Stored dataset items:

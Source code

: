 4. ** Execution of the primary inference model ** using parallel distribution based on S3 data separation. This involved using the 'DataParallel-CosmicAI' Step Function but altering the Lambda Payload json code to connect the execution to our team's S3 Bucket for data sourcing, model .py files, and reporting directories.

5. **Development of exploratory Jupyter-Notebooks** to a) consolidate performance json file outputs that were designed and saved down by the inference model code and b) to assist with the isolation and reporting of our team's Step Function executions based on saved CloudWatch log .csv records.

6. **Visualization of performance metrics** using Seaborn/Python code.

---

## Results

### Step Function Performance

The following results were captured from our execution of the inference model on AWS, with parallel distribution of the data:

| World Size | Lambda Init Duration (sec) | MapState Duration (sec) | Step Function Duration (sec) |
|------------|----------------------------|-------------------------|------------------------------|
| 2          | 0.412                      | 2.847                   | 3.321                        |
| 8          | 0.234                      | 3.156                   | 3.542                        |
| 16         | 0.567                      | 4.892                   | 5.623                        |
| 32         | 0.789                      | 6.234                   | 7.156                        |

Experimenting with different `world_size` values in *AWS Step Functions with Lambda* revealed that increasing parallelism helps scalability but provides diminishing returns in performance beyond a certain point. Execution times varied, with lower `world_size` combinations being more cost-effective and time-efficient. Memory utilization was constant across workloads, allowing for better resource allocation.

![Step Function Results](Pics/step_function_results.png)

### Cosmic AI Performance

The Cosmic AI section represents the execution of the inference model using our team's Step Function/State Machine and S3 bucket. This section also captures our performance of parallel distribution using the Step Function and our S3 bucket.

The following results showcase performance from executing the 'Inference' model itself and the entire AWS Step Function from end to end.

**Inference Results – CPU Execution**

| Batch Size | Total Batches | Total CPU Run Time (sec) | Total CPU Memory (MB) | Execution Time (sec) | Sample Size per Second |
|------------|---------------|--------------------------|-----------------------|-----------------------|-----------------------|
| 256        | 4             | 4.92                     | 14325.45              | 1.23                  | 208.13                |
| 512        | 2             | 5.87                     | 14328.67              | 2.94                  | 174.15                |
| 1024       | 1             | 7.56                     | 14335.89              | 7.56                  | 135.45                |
...
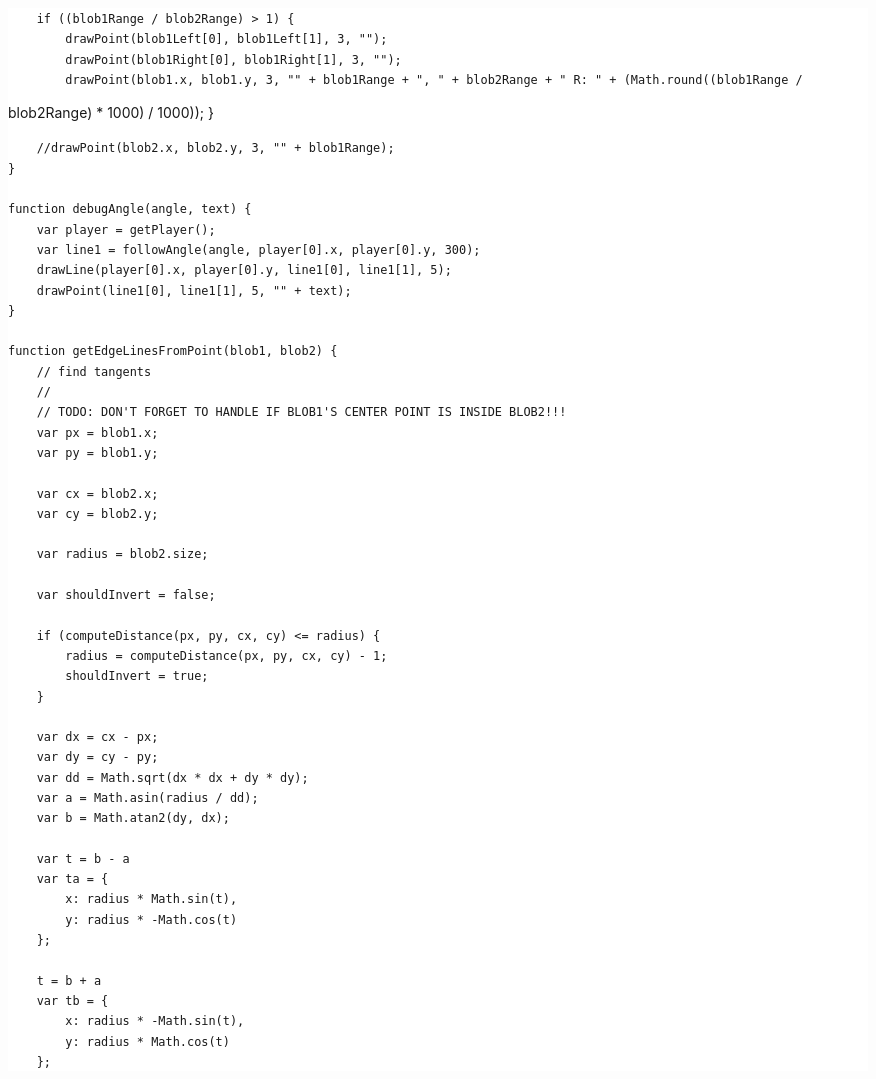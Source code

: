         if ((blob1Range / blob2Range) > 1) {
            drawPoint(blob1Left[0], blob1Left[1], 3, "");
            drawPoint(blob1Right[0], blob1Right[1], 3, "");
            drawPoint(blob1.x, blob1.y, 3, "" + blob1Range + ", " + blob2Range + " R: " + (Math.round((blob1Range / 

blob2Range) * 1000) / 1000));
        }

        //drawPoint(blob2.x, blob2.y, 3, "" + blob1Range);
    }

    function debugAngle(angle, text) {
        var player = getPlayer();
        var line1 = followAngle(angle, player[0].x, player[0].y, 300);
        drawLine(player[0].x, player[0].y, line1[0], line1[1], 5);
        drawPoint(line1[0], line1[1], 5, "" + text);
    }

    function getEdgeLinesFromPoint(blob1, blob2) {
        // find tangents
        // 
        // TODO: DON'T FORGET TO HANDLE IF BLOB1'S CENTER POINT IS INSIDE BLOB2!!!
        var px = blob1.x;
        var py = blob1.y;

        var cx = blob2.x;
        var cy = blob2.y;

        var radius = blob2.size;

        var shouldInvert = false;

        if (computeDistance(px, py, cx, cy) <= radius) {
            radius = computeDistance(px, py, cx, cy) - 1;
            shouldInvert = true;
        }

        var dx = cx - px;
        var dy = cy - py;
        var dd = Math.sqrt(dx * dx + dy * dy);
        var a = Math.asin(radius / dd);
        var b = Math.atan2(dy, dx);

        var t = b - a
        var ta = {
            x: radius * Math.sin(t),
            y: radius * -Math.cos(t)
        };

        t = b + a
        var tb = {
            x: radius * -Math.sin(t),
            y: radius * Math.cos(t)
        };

Task instructions:
Starting at the line that contains "### Cosmic AI Performance" and stopping after the line that contains "The following results showcase", write out every line exactly as it appears above, and no other line.

Problem solution:
### Cosmic AI Performance

The Cosmic AI section represents the execution of the inference model using our team's Step Function/State Machine and S3 bucket. This section also captures our performance of parallel distribution using the Step Function and our S3 bucket.

The following results showcase performance from executing the 'Inference' model itself and the entire AWS Step Function from end to end.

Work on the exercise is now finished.